Background: Environmental enteric dysfunction (EED) is a syndrome characterized by epithelial damage including blunting of the small intestinal villi and altered digestive and absorptive capacity which may negatively impact linear growth in children. The 13C-sucrose breath test (13C-SBT) has been proposed to estimate sucrase-isomaltase (SIM) activity, which is thought to be reduced in EED. We previously showed how various summary measures of the 13C-SBT breath curve reflect SIM inhibition. However, it is uncertain how the performance of these classifiers is affected by test duration. Methods: We leveraged 13C-SBT data from a cross-over study in 16 adults who received 0, 100, and 750 mg of Reducose, a natural SIM inhibitor. We evaluated the performance of a pharmacokinetic-model-based classifier, ρ, and three empirical classifiers (cumulative percent dose recovered at 90 minutes (cPDR90), time to 50% dose recovered, and time to peak dose recovery rate), as a function of test duration using receiver operating characteristic curves. We also assessed the sensitivity, specificity, and accuracy of consensus classifiers. Results: Test durations of less than 2 hours generally failed to accurately predict later breath curve dynamics. The cPDR90 classifier had the highest area-under-the-curve and, by design, was robust to shorter test durations. For detecting mild SIM inhibition, ρ had a higher sensitivity. Conclusions: We recommend SBT tests run for at least a 2-hour duration. Although cPDR90 was the classifier with highest accuracy and robustness to test duration in this application, concerns remain about its sensitivity to misspecification of CO2 production rate. More research is needed to assess these classifiers in target populations.

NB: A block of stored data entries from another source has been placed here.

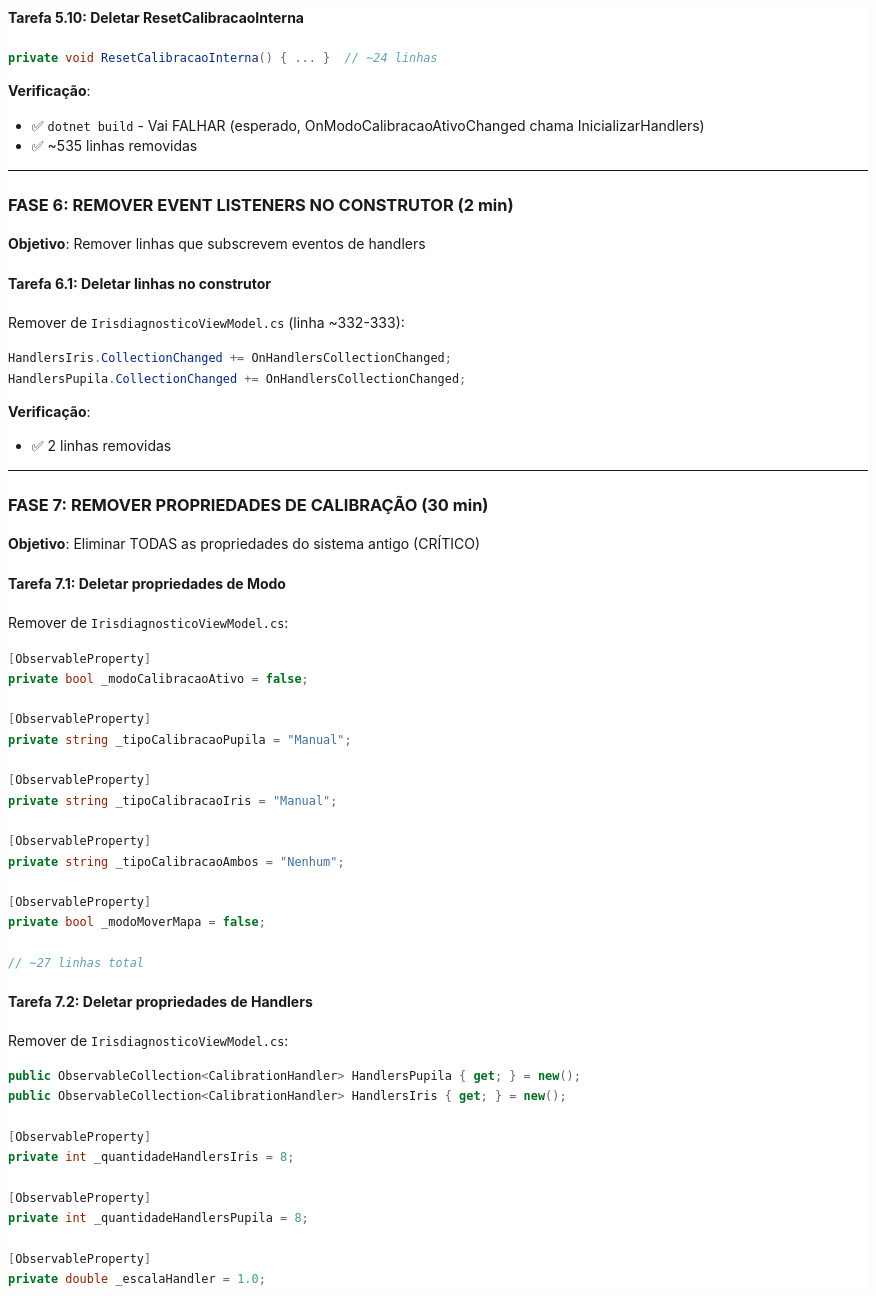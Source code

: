 #### Tarefa 5.10: Deletar ResetCalibracaoInterna
```csharp
private void ResetCalibracaoInterna() { ... }  // ~24 linhas
```

**Verificação**:
- ✅ `dotnet build` - Vai FALHAR (esperado, OnModoCalibracaoAtivoChanged chama InicializarHandlers)
- ✅ ~535 linhas removidas

---

### **FASE 6: REMOVER EVENT LISTENERS NO CONSTRUTOR** (2 min)
**Objetivo**: Remover linhas que subscrevem eventos de handlers

#### Tarefa 6.1: Deletar linhas no construtor
Remover de `IrisdiagnosticoViewModel.cs` (linha ~332-333):
```csharp
HandlersIris.CollectionChanged += OnHandlersCollectionChanged;
HandlersPupila.CollectionChanged += OnHandlersCollectionChanged;
```

**Verificação**:
- ✅ 2 linhas removidas

---

### **FASE 7: REMOVER PROPRIEDADES DE CALIBRAÇÃO** (30 min)
**Objetivo**: Eliminar TODAS as propriedades do sistema antigo (CRÍTICO)

#### Tarefa 7.1: Deletar propriedades de Modo
Remover de `IrisdiagnosticoViewModel.cs`:
```csharp
[ObservableProperty]
private bool _modoCalibracaoAtivo = false;

[ObservableProperty]
private string _tipoCalibracaoPupila = "Manual";

[ObservableProperty]
private string _tipoCalibracaoIris = "Manual";

[ObservableProperty]
private string _tipoCalibracaoAmbos = "Nenhum";

[ObservableProperty]
private bool _modoMoverMapa = false;

// ~27 linhas total
```

#### Tarefa 7.2: Deletar propriedades de Handlers
Remover de `IrisdiagnosticoViewModel.cs`:
```csharp
public ObservableCollection<CalibrationHandler> HandlersPupila { get; } = new();
public ObservableCollection<CalibrationHandler> HandlersIris { get; } = new();

[ObservableProperty]
private int _quantidadeHandlersIris = 8;

[ObservableProperty]
private int _quantidadeHandlersPupila = 8;

[ObservableProperty]
private double _escalaHandler = 1.0;

```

Competing Interest Statement

The authors have declared no competing interest.

Funding Statement

This project was funded through the International Atomic Energy Agency (IAEA) coordinated research projects E4.10.16 and E430336, United States National Science Foundation (NSF) grant DMS1853032, and United States National Institutes of Health (NIH) grant K01AI145080. The NSF and NIH were not involved in study design; collection, analysis, and interpretation of data; writing of the report. The IAEA was involved in study design of the data collection. The supporting sources did not have restrictions regarding publication.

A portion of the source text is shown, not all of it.